At about that time, with an hour or so to trade, the market started leaking almost like someone had pulled the plug out of the bathtub. The market was up 200 points but fell to close down 37 points on the day the Fed lowered rates 50 bps.
We need to add that there was plenty of news on this day and one headline did say that "U.S. Stocks Decline as Bond-Insurer Concern Outweighs Rate Cut". MBIA and Ambac have been mentioned in these pages recently but there had been some thought that the banks had so much at stake that they would rescue these bond insurers. This whole argument is pretty circular...the bond insurer is covering the losses of the bank and the bank says it will cover the losses of the bond insurer. Pretty soon you get back to where you started???
Then there was the UBS announcement of a $11.4 billion loss after a $14 billion writedown in its subprime portfolio. That loss is a big one and it comes from the Biggest European bank by assets (we wonder if that is before or after the big writedown). In fact, Bloomberg says it is the biggest loss for a bank ever.
There were two more items after the close that didn't inspire the bulls. One was AMZN's earnings and their call. The earnings were up quite a bit but their margins were down, which came as a surprise to investors, funny. Let's see, they reported a good quarter a while back because they were offering a deal for free or reduced shipping rates with an upfront fee and they took the earnings right away. Now, they are shipping for free and margins are down, yes, it sounds plausible.
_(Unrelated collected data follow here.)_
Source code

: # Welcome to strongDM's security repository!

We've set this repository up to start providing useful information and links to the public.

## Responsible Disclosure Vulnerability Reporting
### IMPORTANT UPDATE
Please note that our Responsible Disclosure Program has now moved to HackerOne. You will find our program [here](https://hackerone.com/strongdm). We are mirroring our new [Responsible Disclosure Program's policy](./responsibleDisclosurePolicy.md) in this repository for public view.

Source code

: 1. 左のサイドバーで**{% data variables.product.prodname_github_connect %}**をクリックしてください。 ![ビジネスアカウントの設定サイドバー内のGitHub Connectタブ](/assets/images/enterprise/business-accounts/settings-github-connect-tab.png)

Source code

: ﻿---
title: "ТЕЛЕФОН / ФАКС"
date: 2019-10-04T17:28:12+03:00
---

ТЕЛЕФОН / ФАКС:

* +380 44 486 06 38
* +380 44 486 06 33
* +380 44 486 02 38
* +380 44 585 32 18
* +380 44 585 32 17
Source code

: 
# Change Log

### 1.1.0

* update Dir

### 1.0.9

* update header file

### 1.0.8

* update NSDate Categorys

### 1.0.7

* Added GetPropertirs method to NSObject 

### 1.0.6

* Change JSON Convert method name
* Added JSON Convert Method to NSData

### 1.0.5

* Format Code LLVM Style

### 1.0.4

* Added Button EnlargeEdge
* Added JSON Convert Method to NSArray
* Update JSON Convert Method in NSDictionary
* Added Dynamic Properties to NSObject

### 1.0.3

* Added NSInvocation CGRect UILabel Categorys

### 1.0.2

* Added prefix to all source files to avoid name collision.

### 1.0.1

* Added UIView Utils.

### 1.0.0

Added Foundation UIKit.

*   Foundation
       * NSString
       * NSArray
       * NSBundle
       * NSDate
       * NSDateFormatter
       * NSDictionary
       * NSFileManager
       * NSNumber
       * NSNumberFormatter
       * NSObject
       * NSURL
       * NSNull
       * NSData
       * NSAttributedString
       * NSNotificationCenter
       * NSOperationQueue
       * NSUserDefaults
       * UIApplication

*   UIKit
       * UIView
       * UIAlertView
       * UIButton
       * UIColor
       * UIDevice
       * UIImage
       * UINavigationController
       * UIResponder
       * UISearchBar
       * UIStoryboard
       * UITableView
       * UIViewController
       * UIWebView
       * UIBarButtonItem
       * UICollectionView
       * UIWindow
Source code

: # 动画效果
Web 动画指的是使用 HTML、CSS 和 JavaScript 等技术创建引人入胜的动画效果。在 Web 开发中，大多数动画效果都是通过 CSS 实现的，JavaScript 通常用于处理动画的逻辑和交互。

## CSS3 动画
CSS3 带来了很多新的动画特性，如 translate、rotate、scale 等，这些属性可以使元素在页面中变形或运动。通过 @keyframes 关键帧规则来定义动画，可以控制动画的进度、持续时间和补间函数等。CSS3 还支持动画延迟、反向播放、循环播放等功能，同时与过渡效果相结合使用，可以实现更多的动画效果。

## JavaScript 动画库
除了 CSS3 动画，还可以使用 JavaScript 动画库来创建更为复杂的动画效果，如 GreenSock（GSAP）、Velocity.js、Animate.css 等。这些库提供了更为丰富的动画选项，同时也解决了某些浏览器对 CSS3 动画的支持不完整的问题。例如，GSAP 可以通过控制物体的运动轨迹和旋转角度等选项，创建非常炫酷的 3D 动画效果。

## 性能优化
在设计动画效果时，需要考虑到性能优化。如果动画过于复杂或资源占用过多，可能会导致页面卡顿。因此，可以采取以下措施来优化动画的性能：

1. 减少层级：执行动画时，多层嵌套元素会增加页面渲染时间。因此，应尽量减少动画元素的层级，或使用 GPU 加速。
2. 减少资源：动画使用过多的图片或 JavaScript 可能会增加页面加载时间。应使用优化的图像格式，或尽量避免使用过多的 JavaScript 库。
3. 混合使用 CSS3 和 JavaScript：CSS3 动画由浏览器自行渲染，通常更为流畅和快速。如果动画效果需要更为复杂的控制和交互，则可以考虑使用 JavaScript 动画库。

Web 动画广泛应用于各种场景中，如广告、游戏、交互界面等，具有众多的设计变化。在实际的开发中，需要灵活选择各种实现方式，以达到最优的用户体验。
The stock was down over 10% after the news dragging the market down with it helped by news from S&P...
They said that they might downgrade $534 billion worth of mortgage debt. This news just added insult to injury after all of the bad news of subprime sort of hung in the air following the closing bell.
The other item we wanted to mention was in reference to SBUX (Starbucks) that we saw. SBUX had been mentioned here as a company to watch along with McDonald's when measuring the consumers ability to spend. Well, today the news was that they had decided to reduce the number of new stores this year by 350.
From an hour prior to the close until now as we write, the market has fallen. It is possible that the move we saw on Wednesday afternoon is the final push to correct the recent slide. We won't know for sure until we see trading over the next few days. The way the market fell away from the late afternoon highs which occurred in conjunction with a 50 bps Fed rate cut is indicative that the market may just be ready to show us how much a bear can growl.
The market could face a non-linear move, as they say, which means a sharp selloff. (They would never call a big up move non-linear, because that is what is supposed to happen.) We would have more confidence in that call if it wasn't so close to the end of the month and the jobs' report due on Friday. We will have more to say on this matter over the next couple of posts. We wonder what the Fed is thinking as the market has basically trashed both rate cuts. Their ammo is being depleted quickly, especially at the rate of 1.25% every eight days or so.